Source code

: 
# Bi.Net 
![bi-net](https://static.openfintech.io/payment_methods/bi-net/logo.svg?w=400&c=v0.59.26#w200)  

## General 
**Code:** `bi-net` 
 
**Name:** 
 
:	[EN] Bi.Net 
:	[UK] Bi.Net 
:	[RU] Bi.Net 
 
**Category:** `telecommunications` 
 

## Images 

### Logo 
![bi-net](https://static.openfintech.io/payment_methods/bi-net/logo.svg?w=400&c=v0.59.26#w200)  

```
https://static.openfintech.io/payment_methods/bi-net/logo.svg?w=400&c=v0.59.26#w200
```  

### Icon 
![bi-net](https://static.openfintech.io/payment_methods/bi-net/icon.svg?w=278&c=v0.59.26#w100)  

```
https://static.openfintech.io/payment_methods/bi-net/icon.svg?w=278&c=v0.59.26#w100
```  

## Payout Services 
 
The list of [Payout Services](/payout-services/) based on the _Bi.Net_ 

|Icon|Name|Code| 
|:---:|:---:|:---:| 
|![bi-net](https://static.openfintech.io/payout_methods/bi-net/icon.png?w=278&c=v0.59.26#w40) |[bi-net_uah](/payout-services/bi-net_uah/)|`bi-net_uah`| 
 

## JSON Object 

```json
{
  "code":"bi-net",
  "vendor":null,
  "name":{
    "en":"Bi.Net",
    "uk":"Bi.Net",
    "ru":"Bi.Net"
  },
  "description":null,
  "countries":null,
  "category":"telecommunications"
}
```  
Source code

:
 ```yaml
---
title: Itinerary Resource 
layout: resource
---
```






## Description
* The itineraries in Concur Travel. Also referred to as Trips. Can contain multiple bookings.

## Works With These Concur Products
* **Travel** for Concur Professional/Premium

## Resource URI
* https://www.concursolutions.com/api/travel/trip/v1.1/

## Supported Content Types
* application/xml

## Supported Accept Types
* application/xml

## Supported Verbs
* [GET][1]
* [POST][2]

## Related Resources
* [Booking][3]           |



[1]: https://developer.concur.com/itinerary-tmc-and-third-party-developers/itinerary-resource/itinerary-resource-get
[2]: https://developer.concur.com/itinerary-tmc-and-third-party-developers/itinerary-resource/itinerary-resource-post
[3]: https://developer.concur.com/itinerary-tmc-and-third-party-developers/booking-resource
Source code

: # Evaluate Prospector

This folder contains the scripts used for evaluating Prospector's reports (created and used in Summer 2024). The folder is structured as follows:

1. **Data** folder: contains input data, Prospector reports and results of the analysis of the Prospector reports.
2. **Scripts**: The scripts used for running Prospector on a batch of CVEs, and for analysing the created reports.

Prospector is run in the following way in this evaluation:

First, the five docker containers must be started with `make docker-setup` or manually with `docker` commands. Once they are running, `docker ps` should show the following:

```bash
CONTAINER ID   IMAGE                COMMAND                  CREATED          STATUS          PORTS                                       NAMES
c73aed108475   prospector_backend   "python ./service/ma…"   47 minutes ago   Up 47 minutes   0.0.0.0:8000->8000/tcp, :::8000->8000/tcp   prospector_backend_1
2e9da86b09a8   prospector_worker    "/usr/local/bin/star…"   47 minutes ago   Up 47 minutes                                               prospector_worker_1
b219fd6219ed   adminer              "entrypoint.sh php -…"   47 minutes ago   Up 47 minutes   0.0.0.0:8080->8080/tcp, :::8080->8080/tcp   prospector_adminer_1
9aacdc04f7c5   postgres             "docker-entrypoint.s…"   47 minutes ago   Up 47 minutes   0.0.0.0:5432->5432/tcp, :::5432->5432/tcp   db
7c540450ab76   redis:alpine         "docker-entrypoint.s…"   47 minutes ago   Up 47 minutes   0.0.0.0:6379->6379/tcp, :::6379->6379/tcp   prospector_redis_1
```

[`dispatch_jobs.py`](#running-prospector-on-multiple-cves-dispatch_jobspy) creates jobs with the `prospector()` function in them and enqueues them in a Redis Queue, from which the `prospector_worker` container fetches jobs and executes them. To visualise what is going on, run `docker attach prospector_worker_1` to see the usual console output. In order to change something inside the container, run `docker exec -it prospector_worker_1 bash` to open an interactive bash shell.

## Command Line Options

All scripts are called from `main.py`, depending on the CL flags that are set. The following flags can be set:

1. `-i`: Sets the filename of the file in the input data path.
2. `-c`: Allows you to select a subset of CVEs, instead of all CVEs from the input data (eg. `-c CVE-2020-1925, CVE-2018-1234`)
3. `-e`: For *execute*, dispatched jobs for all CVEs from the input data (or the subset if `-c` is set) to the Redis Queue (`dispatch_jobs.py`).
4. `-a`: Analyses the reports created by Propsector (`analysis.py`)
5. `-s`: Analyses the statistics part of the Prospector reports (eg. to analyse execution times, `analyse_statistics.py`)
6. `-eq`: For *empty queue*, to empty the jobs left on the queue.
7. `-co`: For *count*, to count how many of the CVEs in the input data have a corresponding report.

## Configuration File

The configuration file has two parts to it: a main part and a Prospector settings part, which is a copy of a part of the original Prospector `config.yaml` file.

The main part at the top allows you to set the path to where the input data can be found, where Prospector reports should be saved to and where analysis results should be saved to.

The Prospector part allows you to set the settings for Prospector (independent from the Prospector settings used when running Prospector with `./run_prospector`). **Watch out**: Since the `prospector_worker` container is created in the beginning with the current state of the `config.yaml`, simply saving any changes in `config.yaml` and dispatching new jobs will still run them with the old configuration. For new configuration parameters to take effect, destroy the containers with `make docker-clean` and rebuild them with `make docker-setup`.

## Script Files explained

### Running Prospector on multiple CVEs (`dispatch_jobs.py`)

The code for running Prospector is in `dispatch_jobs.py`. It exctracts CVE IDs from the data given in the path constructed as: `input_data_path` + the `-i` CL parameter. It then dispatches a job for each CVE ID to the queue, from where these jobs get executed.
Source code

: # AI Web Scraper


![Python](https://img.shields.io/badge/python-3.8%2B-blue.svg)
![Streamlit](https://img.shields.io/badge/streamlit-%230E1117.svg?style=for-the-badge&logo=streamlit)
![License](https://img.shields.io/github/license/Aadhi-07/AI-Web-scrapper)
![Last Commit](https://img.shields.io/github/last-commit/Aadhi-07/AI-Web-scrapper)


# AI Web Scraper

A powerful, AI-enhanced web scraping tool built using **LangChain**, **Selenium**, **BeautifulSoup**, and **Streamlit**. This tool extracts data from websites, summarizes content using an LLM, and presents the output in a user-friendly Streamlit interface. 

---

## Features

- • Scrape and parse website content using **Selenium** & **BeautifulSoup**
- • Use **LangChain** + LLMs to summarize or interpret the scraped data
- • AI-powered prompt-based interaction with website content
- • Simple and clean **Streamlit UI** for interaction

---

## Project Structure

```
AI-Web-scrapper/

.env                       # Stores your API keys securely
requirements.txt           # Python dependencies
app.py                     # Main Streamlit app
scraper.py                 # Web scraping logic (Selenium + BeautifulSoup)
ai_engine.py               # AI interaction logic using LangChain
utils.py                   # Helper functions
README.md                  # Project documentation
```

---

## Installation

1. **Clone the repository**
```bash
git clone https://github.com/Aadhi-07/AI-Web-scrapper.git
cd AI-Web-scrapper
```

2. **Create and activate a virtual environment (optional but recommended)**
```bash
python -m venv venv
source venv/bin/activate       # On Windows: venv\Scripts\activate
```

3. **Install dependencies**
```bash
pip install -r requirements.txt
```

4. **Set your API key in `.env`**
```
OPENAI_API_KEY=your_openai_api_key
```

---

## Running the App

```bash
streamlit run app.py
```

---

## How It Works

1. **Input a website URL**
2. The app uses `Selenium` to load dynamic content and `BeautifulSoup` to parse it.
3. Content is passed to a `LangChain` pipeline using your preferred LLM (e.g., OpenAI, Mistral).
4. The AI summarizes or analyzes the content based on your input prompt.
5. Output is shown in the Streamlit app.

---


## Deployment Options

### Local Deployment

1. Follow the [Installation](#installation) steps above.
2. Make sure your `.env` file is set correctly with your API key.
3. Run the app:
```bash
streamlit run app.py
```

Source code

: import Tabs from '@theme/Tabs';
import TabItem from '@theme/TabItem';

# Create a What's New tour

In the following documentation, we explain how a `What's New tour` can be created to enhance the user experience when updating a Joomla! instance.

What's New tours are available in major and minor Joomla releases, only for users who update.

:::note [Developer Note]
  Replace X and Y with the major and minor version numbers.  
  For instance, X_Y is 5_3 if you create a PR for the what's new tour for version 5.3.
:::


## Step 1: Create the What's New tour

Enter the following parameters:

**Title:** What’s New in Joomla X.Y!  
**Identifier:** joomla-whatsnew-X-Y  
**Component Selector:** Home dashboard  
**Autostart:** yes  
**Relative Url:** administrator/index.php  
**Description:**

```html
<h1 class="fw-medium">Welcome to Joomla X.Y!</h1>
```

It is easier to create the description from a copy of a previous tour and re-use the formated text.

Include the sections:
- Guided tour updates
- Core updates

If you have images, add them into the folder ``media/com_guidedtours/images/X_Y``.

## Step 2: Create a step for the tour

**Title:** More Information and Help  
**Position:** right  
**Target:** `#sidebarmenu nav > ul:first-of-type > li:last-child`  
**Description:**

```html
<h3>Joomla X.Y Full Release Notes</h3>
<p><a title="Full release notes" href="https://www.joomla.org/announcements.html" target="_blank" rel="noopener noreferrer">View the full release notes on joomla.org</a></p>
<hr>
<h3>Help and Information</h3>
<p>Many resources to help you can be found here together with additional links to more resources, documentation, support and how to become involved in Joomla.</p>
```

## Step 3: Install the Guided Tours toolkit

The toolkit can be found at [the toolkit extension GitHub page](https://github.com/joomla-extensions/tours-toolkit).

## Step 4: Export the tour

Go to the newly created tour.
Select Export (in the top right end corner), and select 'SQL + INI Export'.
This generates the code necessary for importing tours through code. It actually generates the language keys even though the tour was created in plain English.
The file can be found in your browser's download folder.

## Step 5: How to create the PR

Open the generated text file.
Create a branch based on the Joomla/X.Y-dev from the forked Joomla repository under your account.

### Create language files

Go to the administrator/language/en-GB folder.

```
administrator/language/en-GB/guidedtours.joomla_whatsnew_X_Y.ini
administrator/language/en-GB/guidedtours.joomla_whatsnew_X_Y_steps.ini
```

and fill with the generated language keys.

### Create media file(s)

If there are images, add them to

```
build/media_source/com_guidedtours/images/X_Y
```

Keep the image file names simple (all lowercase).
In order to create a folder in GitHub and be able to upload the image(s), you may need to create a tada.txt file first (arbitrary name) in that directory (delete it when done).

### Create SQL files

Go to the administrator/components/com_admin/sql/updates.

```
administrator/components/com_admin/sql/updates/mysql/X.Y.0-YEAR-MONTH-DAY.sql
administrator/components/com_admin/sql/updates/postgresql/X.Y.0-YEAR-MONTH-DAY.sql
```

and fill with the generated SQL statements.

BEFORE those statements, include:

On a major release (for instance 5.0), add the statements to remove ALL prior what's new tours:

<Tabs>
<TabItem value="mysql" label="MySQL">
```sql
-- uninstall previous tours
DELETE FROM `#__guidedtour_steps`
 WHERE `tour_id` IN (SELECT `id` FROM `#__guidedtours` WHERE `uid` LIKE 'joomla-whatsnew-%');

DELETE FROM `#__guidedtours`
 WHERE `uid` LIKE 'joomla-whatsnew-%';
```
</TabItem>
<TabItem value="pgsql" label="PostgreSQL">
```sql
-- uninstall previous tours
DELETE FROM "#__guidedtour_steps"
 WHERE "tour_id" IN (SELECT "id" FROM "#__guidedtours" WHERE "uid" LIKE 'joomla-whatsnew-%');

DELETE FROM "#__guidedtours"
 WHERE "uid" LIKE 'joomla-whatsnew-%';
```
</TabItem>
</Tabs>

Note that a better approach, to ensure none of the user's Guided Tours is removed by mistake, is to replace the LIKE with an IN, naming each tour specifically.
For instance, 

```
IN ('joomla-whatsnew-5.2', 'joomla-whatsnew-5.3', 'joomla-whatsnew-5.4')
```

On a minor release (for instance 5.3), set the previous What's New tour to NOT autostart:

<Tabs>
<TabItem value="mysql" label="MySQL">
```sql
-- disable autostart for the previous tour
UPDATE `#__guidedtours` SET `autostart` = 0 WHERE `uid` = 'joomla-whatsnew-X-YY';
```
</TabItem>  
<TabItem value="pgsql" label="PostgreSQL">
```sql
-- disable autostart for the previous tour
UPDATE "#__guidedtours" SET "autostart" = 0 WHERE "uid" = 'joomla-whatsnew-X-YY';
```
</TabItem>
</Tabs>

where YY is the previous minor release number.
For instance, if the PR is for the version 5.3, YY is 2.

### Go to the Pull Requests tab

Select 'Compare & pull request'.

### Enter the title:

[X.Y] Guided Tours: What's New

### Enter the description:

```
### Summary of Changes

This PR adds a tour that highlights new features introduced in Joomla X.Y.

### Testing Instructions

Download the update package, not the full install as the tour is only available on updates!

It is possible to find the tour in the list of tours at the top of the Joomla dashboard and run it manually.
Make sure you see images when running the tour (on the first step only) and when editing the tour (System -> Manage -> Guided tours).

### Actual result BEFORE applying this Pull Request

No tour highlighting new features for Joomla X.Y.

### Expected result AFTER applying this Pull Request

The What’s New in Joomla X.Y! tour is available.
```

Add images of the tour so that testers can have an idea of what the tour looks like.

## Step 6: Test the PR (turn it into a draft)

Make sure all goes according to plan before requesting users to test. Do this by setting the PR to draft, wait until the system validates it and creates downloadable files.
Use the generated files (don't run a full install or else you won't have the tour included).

★ ★ ★

EXERCISE PROMPT: Copy each line in the listing where "LangChain" appears.

FINISHED TASK:
A powerful, AI-enhanced web scraping tool built using **LangChain**, **Selenium**, **BeautifulSoup**, and **Streamlit**. This tool extracts data from websites, summarizes content using an LLM, and presents the output in a user-friendly Streamlit interface. 
- • Use **LangChain** + LLMs to summarize or interpret the scraped data
ai_engine.py               # AI interaction logic using LangChain
3. Content is passed to a `LangChain` pipeline using your preferred LLM (e.g., OpenAI, Mistral).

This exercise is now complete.